(Stored data entries)
▽

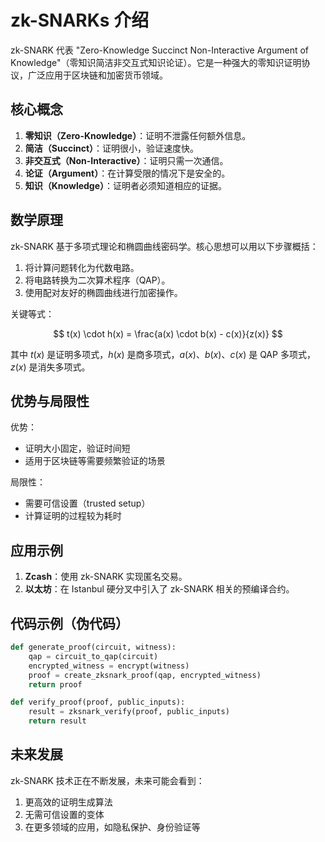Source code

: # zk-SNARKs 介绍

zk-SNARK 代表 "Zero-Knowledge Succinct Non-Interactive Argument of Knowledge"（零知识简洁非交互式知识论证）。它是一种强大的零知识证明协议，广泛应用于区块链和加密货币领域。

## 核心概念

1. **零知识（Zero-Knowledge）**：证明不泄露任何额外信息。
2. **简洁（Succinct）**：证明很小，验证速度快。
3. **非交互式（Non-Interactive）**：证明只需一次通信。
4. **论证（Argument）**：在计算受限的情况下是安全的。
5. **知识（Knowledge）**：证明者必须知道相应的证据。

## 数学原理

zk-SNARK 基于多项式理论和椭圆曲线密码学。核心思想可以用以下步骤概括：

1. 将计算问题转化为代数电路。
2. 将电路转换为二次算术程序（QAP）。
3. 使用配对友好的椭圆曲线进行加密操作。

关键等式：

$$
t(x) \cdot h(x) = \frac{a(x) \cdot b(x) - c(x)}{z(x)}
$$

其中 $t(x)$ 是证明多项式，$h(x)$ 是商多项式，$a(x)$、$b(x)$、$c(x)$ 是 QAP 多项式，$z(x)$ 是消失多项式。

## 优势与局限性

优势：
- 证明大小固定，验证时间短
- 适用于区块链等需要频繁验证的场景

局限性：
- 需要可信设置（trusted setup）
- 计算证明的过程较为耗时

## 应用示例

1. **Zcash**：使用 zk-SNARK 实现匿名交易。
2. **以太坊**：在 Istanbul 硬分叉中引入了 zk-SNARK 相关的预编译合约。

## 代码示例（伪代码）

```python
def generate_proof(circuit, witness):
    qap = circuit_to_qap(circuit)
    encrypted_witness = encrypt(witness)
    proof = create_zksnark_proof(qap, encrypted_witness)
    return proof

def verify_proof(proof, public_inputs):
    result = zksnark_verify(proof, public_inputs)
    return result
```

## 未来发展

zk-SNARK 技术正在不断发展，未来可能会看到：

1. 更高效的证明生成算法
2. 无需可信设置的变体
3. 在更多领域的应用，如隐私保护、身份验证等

△

Will you restate every entry word for word and omit the images?

== Result for this task ==
Source code

: # zk-SNARKs 介绍

zk-SNARK 代表 "Zero-Knowledge Succinct Non-Interactive Argument of Knowledge"（零知识简洁非交互式知识论证）。它是一种强大的零知识证明协议，广泛应用于区块链和加密货币领域。

## 核心概念

1. **零知识（Zero-Knowledge）**：证明不泄露任何额外信息。
2. **简洁（Succinct）**：证明很小，验证速度快。
3. **非交互式（Non-Interactive）**：证明只需一次通信。
4. **论证（Argument）**：在计算受限的情况下是安全的。
5. **知识（Knowledge）**：证明者必须知道相应的证据。

## 数学原理

zk-SNARK 基于多项式理论和椭圆曲线密码学。核心思想可以用以下步骤概括：

1. 将计算问题转化为代数电路。
2. 将电路转换为二次算术程序（QAP）。
3. 使用配对友好的椭圆曲线进行加密操作。

关键等式：

$$
t(x) \cdot h(x) = \frac{a(x) \cdot b(x) - c(x)}{z(x)}
$$

其中 $t(x)$ 是证明多项式，$h(x)$ 是商多项式，$a(x)$、$b(x)$、$c(x)$ 是 QAP 多项式，$z(x)$ 是消失多项式。

## 优势与局限性

优势：
- 证明大小固定，验证时间短
- 适用于区块链等需要频繁验证的场景

局限性：
- 需要可信设置（trusted setup）
- 计算证明的过程较为耗时

## 应用示例

1. **Zcash**：使用 zk-SNARK 实现匿名交易。
2. **以太坊**：在 Istanbul 硬分叉中引入了 zk-SNARK 相关的预编译合约。

## 代码示例（伪代码）

```python
def generate_proof(circuit, witness):
    qap = circuit_to_qap(circuit)
    encrypted_witness = encrypt(witness)
    proof = create_zksnark_proof(qap, encrypted_witness)
    return proof

def verify_proof(proof, public_inputs):
    result = zksnark_verify(proof, public_inputs)
    return result
```

## 未来发展

zk-SNARK 技术正在不断发展，未来可能会看到：

1. 更高效的证明生成算法
2. 无需可信设置的变体
3. 在更多领域的应用，如隐私保护、身份验证等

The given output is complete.